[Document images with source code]
——————————
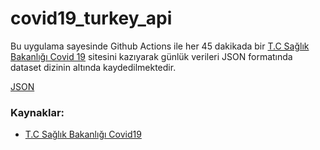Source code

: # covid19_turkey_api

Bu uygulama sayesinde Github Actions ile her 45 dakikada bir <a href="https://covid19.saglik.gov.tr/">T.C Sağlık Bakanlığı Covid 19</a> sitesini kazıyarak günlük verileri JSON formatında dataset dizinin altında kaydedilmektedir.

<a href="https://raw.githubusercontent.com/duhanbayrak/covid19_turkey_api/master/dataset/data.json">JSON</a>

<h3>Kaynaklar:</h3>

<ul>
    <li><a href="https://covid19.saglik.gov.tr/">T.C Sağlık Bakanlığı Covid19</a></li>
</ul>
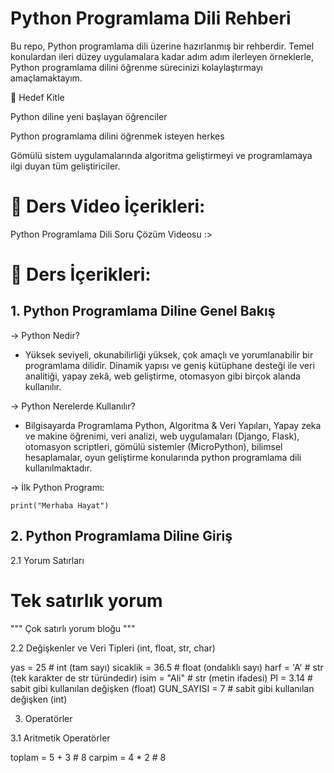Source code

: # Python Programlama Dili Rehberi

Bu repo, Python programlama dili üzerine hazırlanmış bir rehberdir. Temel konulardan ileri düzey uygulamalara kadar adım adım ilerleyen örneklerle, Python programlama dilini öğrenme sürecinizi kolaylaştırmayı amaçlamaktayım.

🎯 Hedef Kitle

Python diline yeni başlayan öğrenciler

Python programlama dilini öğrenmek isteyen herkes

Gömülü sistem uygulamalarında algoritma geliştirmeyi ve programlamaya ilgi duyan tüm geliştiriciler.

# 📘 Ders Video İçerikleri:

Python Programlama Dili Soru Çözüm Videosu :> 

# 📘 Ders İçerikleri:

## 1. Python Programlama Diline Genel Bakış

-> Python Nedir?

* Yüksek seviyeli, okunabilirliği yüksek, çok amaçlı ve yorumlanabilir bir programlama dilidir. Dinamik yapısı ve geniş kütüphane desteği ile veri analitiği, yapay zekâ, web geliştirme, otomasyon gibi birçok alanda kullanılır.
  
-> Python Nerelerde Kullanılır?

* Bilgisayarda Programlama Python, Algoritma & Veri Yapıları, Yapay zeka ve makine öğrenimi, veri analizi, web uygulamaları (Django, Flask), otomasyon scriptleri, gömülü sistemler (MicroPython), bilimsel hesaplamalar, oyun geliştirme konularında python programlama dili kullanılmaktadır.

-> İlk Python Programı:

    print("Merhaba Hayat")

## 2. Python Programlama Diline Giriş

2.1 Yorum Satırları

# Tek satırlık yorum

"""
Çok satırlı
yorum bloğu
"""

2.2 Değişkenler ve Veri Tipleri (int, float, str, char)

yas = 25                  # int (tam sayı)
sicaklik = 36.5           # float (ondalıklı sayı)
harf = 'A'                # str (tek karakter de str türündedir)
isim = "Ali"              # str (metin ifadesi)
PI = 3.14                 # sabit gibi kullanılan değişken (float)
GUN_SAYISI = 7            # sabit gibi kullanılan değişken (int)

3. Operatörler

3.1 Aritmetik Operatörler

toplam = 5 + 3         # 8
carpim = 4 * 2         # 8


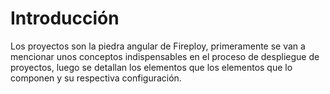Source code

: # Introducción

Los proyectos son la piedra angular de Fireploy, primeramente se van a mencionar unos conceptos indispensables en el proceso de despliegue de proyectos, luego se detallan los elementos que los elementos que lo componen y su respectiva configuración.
——————————
▸ **Exercise details**: Give back the records above exactly, limited to the lines between the one holding "# 📘 Ders Video" and the one holding "-> Python Nedir?", inclusive.

▸ **Result for this task**:
# 📘 Ders Video İçerikleri:

Python Programlama Dili Soru Çözüm Videosu :> 

# 📘 Ders İçerikleri:

## 1. Python Programlama Diline Genel Bakış

-> Python Nedir?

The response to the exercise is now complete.